→ **Data shown**:
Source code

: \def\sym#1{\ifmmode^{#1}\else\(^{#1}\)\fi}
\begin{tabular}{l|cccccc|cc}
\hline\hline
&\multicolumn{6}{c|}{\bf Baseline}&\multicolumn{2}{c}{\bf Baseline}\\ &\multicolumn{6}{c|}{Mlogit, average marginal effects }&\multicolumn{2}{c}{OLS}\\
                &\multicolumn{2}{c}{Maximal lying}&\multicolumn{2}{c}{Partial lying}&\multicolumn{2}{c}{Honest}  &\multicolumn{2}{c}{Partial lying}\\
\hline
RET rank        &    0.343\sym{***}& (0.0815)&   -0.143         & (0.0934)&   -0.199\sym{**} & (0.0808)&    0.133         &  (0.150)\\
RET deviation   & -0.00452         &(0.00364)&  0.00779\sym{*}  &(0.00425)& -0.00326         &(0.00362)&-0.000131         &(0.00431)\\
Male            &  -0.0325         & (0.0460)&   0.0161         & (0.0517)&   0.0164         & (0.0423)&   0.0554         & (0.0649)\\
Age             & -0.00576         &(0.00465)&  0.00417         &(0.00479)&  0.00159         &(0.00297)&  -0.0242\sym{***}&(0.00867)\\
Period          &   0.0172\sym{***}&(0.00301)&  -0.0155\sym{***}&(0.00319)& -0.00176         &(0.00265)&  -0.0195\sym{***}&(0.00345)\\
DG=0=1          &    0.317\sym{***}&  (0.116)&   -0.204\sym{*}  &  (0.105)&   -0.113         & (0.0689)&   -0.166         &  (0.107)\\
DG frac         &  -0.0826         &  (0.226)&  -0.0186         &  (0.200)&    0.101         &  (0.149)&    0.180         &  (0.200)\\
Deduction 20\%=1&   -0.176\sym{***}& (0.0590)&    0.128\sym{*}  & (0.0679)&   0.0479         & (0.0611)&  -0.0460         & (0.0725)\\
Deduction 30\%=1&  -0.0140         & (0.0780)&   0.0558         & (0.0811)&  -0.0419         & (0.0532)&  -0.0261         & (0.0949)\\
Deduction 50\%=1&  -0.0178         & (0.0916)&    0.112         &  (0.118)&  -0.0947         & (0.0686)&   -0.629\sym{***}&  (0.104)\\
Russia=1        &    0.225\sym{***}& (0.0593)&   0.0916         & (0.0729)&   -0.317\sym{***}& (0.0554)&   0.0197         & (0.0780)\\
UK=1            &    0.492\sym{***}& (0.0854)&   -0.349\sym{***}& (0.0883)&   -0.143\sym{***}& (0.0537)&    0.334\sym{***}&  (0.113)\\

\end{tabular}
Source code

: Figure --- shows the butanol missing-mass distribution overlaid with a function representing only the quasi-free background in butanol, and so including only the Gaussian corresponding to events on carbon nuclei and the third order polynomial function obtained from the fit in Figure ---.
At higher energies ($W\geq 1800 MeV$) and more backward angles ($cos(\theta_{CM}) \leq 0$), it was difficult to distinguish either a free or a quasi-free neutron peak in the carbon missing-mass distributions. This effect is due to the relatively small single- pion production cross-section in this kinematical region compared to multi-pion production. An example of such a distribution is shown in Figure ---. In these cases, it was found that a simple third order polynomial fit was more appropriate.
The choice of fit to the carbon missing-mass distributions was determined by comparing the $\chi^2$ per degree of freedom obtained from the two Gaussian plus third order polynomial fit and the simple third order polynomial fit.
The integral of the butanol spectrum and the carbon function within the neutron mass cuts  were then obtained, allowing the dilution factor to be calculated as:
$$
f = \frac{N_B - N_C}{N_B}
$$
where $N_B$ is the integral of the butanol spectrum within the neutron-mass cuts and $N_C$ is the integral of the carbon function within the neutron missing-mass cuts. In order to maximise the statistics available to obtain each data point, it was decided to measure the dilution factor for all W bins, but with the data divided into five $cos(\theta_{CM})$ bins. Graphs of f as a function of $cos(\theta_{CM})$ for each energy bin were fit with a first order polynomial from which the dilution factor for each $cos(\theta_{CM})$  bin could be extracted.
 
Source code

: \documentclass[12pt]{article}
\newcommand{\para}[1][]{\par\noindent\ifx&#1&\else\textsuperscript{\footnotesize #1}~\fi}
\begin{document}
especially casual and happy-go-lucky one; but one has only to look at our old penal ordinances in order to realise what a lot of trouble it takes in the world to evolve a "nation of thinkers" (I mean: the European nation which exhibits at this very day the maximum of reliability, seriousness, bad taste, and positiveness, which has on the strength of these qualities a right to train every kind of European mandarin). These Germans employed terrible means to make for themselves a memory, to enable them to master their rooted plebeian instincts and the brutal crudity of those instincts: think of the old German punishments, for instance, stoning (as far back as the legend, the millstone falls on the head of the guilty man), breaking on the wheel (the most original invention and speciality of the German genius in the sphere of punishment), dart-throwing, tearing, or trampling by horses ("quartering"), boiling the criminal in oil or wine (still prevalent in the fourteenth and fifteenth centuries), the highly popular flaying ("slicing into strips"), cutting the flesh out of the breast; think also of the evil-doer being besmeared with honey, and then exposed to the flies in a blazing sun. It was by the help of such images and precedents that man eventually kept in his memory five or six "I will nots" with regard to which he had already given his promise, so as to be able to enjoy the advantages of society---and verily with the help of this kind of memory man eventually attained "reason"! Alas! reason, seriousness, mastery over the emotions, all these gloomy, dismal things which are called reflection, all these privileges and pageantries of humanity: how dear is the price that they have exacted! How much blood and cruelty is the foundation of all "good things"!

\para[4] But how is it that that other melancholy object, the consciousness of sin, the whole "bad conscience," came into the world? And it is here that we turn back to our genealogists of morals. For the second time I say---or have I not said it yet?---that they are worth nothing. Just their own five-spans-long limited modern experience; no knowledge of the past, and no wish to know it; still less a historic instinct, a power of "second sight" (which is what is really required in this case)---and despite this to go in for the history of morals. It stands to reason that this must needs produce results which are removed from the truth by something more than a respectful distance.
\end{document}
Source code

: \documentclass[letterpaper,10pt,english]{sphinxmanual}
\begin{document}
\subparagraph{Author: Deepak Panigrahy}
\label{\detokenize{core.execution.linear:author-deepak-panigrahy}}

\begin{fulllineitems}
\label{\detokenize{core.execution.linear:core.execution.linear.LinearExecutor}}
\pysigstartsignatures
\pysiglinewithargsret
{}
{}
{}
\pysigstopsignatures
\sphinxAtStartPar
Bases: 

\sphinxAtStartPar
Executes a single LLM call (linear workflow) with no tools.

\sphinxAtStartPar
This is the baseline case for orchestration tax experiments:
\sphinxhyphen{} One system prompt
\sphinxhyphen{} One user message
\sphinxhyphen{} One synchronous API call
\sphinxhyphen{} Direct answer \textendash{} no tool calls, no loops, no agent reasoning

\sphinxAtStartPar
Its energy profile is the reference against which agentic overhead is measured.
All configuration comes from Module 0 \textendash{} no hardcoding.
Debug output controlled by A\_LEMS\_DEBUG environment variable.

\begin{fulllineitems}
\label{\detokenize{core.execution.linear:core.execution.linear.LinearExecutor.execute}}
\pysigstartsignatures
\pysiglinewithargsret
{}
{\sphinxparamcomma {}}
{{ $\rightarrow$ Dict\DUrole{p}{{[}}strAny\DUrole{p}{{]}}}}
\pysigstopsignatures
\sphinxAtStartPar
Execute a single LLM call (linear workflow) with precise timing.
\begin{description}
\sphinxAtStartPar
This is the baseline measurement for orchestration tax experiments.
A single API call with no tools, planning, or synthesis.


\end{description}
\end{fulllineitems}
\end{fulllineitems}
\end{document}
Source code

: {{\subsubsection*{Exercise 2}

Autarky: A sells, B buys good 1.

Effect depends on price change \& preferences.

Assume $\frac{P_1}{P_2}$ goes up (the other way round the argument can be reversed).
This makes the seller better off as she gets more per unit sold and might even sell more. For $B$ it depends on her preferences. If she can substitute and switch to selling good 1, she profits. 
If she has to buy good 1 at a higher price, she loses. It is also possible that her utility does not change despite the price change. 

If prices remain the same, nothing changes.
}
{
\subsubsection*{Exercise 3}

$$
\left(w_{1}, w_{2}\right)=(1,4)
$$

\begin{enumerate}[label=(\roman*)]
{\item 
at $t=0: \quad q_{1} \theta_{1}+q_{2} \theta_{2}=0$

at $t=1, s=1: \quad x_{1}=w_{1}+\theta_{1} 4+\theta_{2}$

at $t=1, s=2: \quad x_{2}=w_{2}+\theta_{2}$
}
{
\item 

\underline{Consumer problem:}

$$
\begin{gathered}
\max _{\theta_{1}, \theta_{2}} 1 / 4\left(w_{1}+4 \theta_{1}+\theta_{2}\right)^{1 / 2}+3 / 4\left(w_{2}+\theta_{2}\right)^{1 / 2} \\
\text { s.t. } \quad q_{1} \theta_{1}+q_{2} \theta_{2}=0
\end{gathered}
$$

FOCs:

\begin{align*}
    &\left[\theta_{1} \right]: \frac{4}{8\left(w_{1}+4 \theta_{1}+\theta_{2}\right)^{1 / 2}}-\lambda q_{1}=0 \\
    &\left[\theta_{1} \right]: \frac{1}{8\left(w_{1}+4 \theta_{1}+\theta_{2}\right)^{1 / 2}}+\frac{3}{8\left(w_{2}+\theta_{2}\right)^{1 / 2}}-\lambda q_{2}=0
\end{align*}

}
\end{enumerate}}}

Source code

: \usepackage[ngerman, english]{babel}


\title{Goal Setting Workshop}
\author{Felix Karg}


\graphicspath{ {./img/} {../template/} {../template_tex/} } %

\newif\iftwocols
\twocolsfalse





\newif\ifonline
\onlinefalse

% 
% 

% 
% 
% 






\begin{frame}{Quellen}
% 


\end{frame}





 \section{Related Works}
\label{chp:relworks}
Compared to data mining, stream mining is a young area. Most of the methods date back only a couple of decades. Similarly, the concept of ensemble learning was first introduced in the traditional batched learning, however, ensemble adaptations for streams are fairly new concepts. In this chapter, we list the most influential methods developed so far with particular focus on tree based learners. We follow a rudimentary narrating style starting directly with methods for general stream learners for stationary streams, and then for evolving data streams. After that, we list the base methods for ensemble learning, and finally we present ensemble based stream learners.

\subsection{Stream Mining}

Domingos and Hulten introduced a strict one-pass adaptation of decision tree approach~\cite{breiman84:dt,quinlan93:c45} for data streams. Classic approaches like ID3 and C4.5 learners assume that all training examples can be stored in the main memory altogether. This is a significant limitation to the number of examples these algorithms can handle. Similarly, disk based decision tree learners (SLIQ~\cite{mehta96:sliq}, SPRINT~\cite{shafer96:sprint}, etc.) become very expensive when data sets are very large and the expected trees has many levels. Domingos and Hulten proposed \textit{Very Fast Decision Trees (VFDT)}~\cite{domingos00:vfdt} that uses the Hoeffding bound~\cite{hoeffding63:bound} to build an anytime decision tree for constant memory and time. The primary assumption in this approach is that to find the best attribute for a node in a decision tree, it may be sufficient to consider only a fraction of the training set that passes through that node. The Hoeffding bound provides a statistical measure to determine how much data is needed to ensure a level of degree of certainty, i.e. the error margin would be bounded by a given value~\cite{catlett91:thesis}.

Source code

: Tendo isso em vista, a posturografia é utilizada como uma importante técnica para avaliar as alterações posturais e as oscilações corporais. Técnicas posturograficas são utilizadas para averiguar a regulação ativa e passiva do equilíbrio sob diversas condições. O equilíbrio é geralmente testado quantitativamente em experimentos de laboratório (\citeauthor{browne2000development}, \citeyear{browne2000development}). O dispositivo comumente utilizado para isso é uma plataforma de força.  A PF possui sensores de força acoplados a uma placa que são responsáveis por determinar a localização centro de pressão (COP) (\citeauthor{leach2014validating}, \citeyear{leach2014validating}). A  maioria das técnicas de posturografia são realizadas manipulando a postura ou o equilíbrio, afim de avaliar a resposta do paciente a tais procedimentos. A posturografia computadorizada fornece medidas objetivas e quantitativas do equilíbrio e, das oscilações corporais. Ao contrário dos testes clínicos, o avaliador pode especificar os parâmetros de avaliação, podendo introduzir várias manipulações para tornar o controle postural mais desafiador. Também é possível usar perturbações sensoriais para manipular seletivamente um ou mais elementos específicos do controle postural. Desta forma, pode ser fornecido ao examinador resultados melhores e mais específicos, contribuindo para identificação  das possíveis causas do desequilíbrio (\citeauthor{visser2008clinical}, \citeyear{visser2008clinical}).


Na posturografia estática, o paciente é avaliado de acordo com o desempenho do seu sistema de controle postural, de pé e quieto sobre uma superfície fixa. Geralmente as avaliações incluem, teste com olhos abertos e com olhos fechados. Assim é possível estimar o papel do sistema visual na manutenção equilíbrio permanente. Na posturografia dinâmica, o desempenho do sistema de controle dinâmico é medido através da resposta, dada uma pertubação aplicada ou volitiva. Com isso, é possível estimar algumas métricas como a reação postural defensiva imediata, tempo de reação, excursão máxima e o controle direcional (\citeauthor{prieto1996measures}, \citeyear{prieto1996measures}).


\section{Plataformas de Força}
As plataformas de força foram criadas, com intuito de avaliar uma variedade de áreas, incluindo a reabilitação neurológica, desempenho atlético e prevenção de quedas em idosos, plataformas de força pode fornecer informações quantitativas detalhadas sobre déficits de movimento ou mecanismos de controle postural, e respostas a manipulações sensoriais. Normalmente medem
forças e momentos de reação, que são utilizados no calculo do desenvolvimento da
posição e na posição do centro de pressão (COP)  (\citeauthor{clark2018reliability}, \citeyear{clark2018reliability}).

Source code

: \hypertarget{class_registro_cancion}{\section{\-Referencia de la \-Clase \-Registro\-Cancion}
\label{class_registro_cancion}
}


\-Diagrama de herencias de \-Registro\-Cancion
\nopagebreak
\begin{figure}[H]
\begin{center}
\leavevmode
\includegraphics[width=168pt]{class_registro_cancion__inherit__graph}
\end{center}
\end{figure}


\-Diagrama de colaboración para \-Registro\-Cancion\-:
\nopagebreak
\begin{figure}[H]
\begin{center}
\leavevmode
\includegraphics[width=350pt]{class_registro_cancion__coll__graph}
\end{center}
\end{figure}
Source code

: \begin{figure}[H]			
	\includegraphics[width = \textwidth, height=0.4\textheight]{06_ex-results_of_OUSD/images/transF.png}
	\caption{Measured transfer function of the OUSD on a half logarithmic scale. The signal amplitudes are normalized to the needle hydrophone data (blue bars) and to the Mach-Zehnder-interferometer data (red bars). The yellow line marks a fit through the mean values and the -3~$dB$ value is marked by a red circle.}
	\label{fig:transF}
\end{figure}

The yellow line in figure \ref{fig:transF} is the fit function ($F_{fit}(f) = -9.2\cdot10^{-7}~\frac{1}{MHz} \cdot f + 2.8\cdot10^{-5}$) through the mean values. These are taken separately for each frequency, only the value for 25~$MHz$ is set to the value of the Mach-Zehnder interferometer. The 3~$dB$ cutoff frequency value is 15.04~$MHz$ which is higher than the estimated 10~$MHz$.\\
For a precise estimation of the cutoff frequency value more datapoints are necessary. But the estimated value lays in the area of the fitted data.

→ **Task to complete**:
For each line in the material above that holds the word "precise", add one to a count; state only the final number.

→ **Task output**:
2